Stored data
########
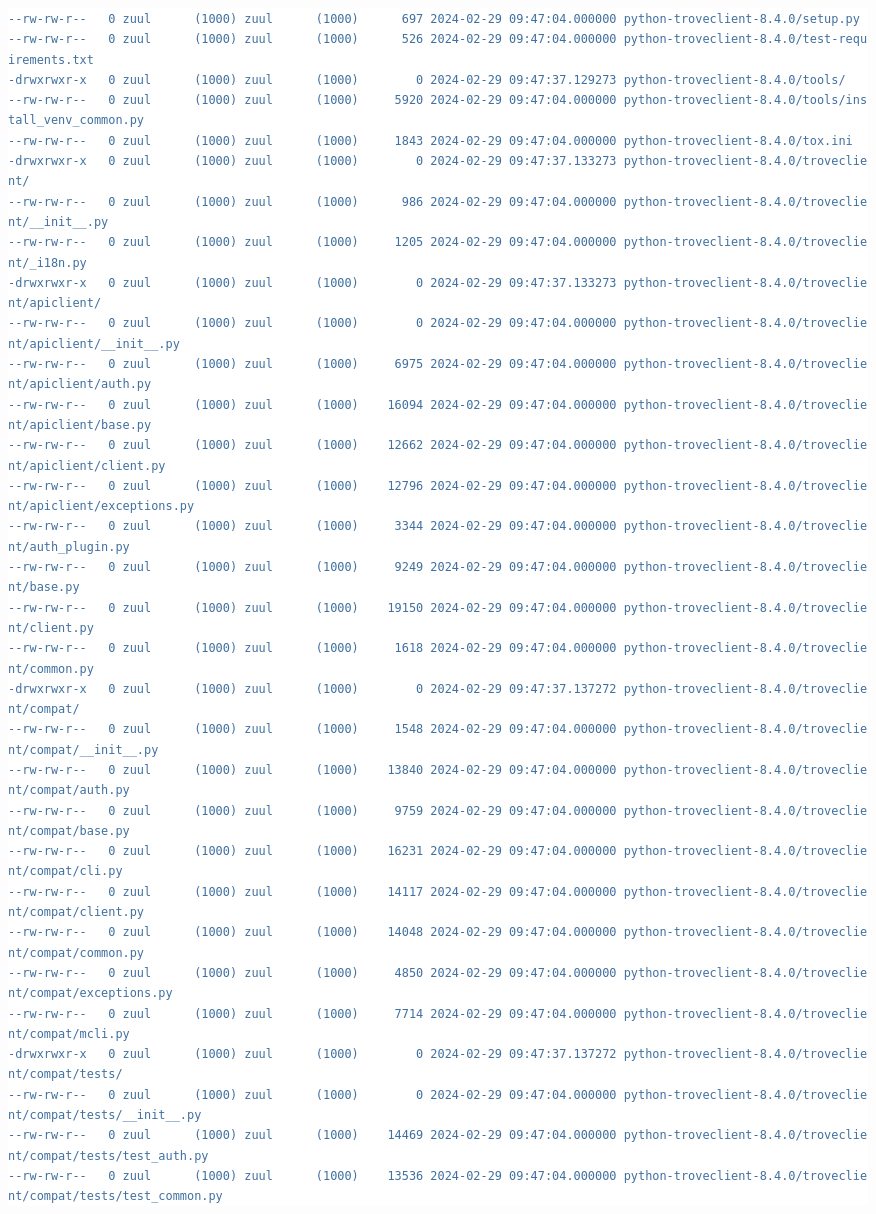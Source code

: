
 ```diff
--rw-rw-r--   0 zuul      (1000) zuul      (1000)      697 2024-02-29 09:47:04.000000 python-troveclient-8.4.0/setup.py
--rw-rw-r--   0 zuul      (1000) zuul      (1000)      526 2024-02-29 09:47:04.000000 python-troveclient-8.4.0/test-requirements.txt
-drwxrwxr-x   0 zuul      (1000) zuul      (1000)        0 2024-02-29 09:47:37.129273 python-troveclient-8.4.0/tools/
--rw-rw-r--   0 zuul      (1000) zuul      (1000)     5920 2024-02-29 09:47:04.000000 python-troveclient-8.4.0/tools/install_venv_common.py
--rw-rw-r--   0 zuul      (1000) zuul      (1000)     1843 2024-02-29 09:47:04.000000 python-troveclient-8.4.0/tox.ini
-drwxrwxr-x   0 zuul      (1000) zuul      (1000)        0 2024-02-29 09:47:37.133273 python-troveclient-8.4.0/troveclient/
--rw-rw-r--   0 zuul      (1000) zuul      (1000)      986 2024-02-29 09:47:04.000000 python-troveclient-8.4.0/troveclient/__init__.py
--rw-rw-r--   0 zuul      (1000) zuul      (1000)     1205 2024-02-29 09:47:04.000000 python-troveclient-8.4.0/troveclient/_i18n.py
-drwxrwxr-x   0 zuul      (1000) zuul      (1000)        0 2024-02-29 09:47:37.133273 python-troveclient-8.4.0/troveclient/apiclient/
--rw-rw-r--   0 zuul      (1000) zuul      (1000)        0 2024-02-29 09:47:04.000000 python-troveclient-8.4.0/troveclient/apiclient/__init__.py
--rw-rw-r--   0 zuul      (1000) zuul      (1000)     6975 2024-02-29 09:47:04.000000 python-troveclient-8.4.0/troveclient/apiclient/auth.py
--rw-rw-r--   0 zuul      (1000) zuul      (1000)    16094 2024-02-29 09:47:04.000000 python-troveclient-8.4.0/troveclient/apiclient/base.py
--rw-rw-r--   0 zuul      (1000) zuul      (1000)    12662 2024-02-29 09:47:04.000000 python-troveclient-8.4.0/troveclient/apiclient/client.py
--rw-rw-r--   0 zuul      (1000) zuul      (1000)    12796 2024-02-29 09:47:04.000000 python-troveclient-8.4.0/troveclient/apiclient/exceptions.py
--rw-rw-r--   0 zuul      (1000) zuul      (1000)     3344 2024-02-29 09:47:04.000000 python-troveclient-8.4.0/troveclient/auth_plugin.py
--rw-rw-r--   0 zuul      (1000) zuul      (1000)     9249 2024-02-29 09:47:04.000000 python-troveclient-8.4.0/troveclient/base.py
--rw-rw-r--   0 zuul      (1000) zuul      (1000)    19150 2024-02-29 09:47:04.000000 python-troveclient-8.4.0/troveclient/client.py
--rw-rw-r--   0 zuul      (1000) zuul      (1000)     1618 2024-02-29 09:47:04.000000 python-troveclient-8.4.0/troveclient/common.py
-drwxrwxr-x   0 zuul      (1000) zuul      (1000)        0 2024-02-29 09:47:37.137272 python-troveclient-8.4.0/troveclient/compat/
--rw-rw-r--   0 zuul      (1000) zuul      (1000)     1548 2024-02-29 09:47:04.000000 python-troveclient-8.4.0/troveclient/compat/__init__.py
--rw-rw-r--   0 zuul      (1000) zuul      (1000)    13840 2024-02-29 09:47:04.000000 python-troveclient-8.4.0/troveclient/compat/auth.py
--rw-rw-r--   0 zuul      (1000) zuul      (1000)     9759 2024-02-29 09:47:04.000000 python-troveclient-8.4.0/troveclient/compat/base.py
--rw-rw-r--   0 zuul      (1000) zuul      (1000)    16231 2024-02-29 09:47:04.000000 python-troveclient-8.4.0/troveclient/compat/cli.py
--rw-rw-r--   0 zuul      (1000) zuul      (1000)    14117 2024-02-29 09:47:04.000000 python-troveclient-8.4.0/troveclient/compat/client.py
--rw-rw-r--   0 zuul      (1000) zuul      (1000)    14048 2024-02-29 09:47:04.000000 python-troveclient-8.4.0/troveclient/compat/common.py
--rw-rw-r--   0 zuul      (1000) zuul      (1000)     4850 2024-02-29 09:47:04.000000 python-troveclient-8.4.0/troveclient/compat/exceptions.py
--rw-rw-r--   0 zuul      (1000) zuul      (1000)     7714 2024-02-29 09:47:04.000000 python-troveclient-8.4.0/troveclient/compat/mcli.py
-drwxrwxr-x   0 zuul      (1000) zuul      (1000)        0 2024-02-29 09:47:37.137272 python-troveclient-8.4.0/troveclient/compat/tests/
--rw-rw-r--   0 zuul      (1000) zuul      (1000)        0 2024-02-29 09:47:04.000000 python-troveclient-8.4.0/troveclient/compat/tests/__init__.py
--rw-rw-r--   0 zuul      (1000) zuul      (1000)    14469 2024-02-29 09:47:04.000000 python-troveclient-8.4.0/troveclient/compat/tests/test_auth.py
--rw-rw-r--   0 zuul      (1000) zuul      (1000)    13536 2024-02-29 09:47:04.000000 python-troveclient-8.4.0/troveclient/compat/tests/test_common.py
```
########
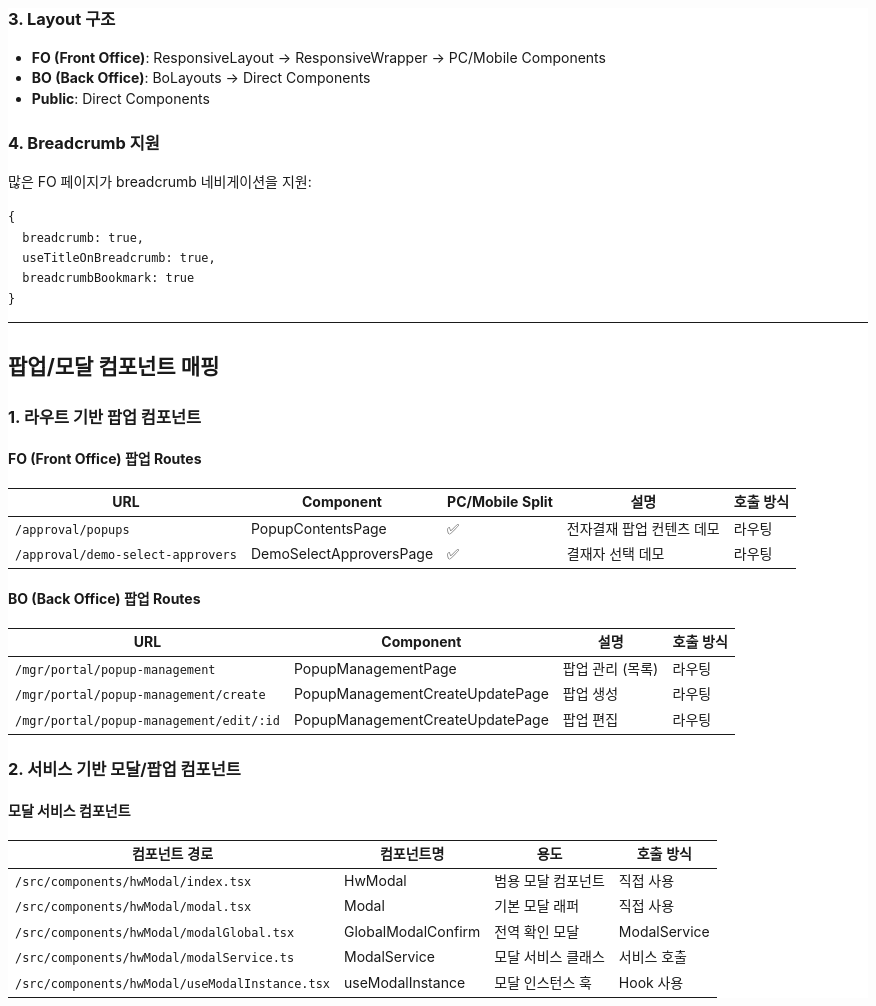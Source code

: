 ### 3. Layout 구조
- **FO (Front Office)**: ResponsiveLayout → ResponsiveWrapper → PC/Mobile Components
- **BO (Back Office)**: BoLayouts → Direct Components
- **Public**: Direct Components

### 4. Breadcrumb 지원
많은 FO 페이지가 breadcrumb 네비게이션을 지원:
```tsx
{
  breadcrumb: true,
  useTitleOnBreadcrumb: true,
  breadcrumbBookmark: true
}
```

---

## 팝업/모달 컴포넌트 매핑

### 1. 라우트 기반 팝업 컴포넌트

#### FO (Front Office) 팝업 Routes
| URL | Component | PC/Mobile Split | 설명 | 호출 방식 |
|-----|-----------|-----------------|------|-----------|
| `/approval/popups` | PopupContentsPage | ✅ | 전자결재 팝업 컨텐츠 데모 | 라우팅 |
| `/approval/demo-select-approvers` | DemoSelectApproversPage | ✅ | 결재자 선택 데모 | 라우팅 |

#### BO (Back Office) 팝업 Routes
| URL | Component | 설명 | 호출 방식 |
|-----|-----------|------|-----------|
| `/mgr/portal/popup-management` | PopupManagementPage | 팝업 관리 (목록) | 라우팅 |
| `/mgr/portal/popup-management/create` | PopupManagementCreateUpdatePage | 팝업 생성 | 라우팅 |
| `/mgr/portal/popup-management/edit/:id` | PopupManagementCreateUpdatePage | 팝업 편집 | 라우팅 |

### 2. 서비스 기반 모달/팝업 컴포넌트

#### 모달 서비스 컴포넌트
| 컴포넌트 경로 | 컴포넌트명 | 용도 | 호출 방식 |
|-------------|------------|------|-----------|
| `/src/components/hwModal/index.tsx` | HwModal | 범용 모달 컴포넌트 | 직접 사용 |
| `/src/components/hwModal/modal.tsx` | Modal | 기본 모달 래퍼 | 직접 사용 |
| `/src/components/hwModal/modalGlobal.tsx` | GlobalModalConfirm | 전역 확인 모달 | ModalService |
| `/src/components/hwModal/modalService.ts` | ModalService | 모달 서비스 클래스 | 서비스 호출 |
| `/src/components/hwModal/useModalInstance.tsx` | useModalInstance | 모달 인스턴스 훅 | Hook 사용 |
########
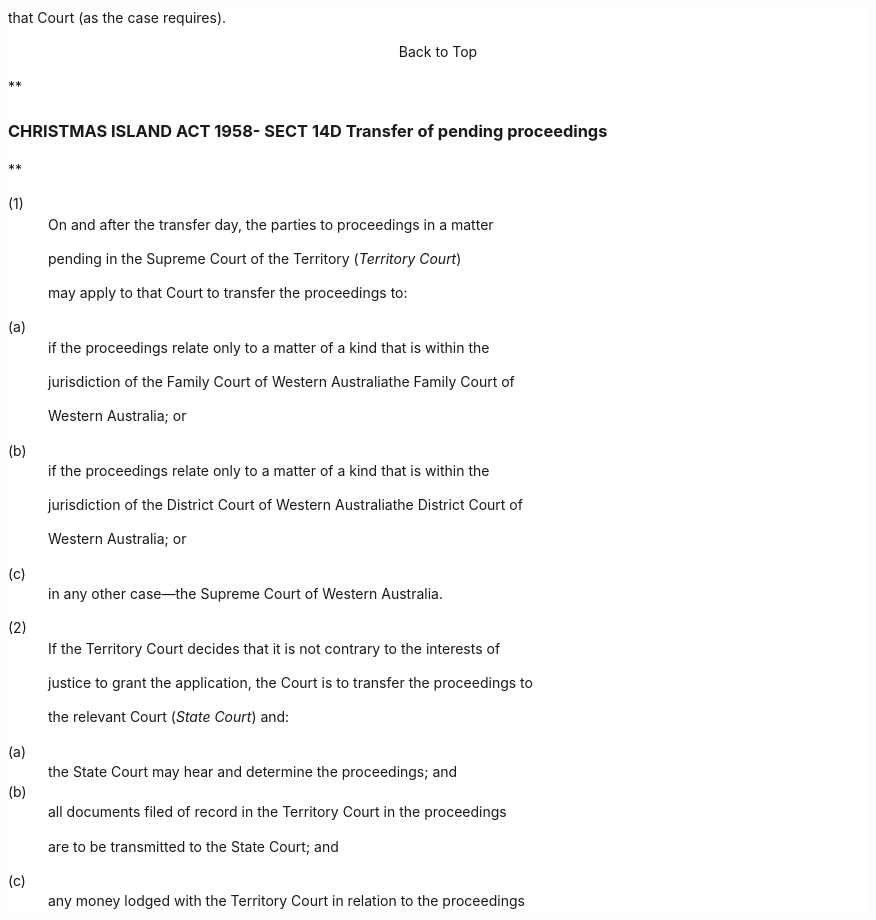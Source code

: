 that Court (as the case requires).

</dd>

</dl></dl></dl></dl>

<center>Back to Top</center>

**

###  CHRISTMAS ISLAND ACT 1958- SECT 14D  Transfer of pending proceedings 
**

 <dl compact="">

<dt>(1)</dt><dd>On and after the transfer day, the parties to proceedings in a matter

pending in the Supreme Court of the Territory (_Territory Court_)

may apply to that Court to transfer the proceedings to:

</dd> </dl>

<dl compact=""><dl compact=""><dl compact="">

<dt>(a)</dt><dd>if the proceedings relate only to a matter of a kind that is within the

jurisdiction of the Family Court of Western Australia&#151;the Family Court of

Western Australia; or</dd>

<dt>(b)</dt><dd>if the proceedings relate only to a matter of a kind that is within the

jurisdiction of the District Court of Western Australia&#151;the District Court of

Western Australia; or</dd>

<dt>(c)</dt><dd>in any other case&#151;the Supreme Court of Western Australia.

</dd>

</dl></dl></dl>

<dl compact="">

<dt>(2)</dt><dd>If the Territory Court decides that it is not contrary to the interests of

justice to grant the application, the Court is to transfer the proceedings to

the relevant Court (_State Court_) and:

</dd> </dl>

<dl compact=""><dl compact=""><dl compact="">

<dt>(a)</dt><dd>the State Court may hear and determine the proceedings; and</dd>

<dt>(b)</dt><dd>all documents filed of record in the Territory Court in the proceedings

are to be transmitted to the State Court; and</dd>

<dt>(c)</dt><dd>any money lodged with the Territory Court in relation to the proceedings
########
[Task requirements]: Looking at the entries above, can you reproduce exactly the lines from the one that holds "#### 모달 서비스 컴포넌트" through the one that holds "훅 | Hook 사용 |", and only those?

[Worked solution]:
#### 모달 서비스 컴포넌트
| 컴포넌트 경로 | 컴포넌트명 | 용도 | 호출 방식 |
|-------------|------------|------|-----------|
| `/src/components/hwModal/index.tsx` | HwModal | 범용 모달 컴포넌트 | 직접 사용 |
| `/src/components/hwModal/modal.tsx` | Modal | 기본 모달 래퍼 | 직접 사용 |
| `/src/components/hwModal/modalGlobal.tsx` | GlobalModalConfirm | 전역 확인 모달 | ModalService |
| `/src/components/hwModal/modalService.ts` | ModalService | 모달 서비스 클래스 | 서비스 호출 |
| `/src/components/hwModal/useModalInstance.tsx` | useModalInstance | 모달 인스턴스 훅 | Hook 사용 |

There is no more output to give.